Mr. Brown has a lot of money - how much exactly is not public - and unhappily for his environmentalist and global-warming-alarmist supporters, it’s oil money. Even more unhappily for his campaign managers, it’s money that may have led him to an attack against California’s largest employer and a rewriting of state regulations to feather the family nest.
Sacramento Bee political columnist Dan Walters spent months researching the source of the Brown family wealth 30 years ago and recently shared the story with me in his small office crowded with family pictures, catty-cornered from the Capitol.
In a nutshell: After Jerry’s father, Pat, left the governorship in 1967, he was introduced to the Indonesian generals who had just overthrown the country’s post-colonial dictator, Sukarno, and set up a military junta. The former governor was able to cobble together a consortium of banks that lent $12 billion to the junta - “a lot of money in the late ‘60s,” Mr. Walters said. The banks were interested in the immense Royal Dutch Shell petroleum holdings in Indonesia, which Sukarno had nationalized and the junta controlled.
The grateful generals then set up two trading firms - one in Hong Kong and one in California - that handled the oil-exporting paperwork and were rewarded with a fee for each barrel, “a little taste, as they might say in the Mafia,” Mr. Walters said with a grin. Pat Brown was given 100 percent ownership of the California brokerage and half-ownership of the Hong Kong office. The deal was a very lucrative one because California’s early clean-air standards set a sulfur limit for the fuel burned in power plants - a limit only the clean, low-sulfur oil from Indonesia could meet.
Jerry Brown, alone among the Brown children, didn’t get a share of the business, but that changed after Alaskan oil came on the scene and threatened the monopoly Indonesian oil had in California’s power plants.
Chevron had just finished building a refinery in El Segundo that was designed to process Alaskan crude to compete against Indonesian oil for the California power-plant market. Before the facility could refine a barrel of North Slope crude, however, Jerry Brown’s Air Resources Board - headed up by his former campaign manager, Tom Quinn - passed a new air-quality standard for sulfur just barely too high for Chevron to meet with Alaskan oil. That cemented the Indonesian monopoly, and the Brown family, as the only oil provider to the California power industry.
Not surprisingly, when Jerry Brown left the governorship, Pat Brown finally gave him his own cut of the family oil business.
“To this day, Jerry’s very sensitive about it,” Mr.

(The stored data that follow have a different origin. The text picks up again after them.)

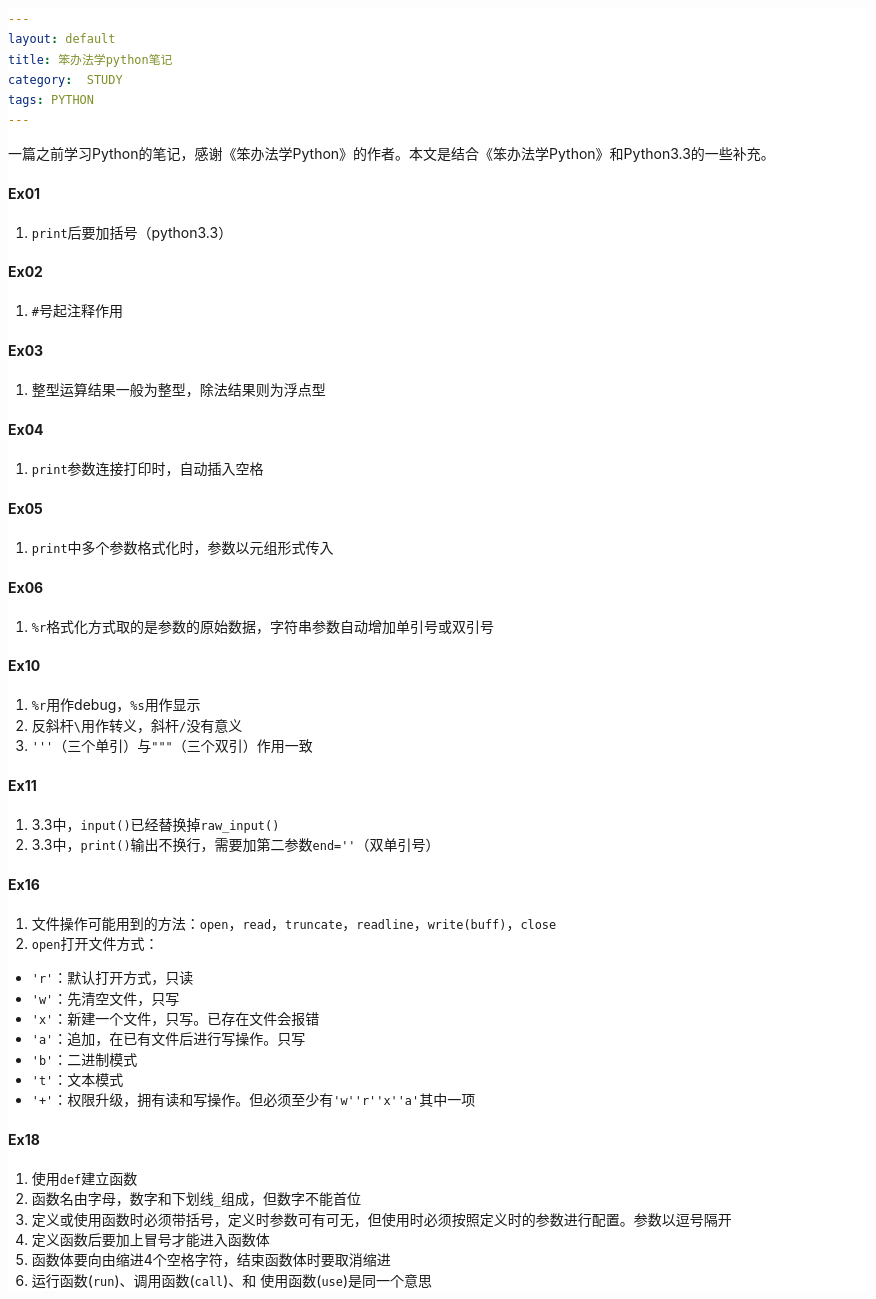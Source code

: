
 ```yaml
---
layout: default
title: 笨办法学python笔记
category:  STUDY
tags: PYTHON
---
```


一篇之前学习Python的笔记，感谢《笨办法学Python》的作者。本文是结合《笨办法学Python》和Python3.3的一些补充。

#### Ex01
1.  `print`后要加括号（python3.3）

#### Ex02
1.  `#`号起注释作用

#### Ex03
1.  整型运算结果一般为整型，除法结果则为浮点型

#### Ex04
1.  `print`参数连接打印时，自动插入空格



#### Ex05
1.  `print`中多个参数格式化时，参数以元组形式传入

#### Ex06
1.  `%r`格式化方式取的是参数的原始数据，字符串参数自动增加单引号或双引号

#### Ex10
1.  `%r`用作debug，`%s`用作显示
2.  反斜杆`\`用作转义，斜杆`/`没有意义
3.  `'''`（三个单引）与`"""`（三个双引）作用一致

#### Ex11
 1. 3.3中，`input()`已经替换掉`raw_input()`
 2. 3.3中，`print()`输出不换行，需要加第二参数`end=''`（双单引号）

#### Ex16
 1. 文件操作可能用到的方法：`open`，`read`，`truncate`，`readline`，`write(buff)`，`close`
 2. `open`打开文件方式：
 *  `'r'`：默认打开方式，只读
 *  `'w'`：先清空文件，只写
 *  `'x'`：新建一个文件，只写。已存在文件会报错
 *  `'a'`：追加，在已有文件后进行写操作。只写
 *  `'b'`：二进制模式
 *  `'t'`：文本模式
 *  `'+'`：权限升级，拥有读和写操作。但必须至少有`'w''r''x''a'`其中一项

#### Ex18
 1. 使用`def`建立函数
 2. 函数名由字母，数字和下划线`_`组成，但数字不能首位
 3. 定义或使用函数时必须带括号，定义时参数可有可无，但使用时必须按照定义时的参数进行配置。参数以逗号隔开
 4. 定义函数后要加上冒号才能进入函数体
 5. 函数体要向由缩进4个空格字符，结束函数体时要取消缩进
 6. 运行函数(`run`)、调用函数(`call`)、和 使用函数(`use`)是同一个意思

Walters told me. “He just hates the idea that people will bring it up because what it is, is the Brown family is in partnership with these corrupt, murderous dictators. It’s not something that a Jerry Brown wants to be associated with.”
The junta generals of Pat Brown’s day have given way to the more transparent, democratic government that rules in Indonesia today. The question here in California is: Will Jerry Brown also become more transparent and share with voters the details of this foreign influence on his personal finances?
Laer Pearce is a 30-year public-affairs professional currently involved in the Crazifornia Project, chronicling egregious policies responsible for tarnishing the Golden State.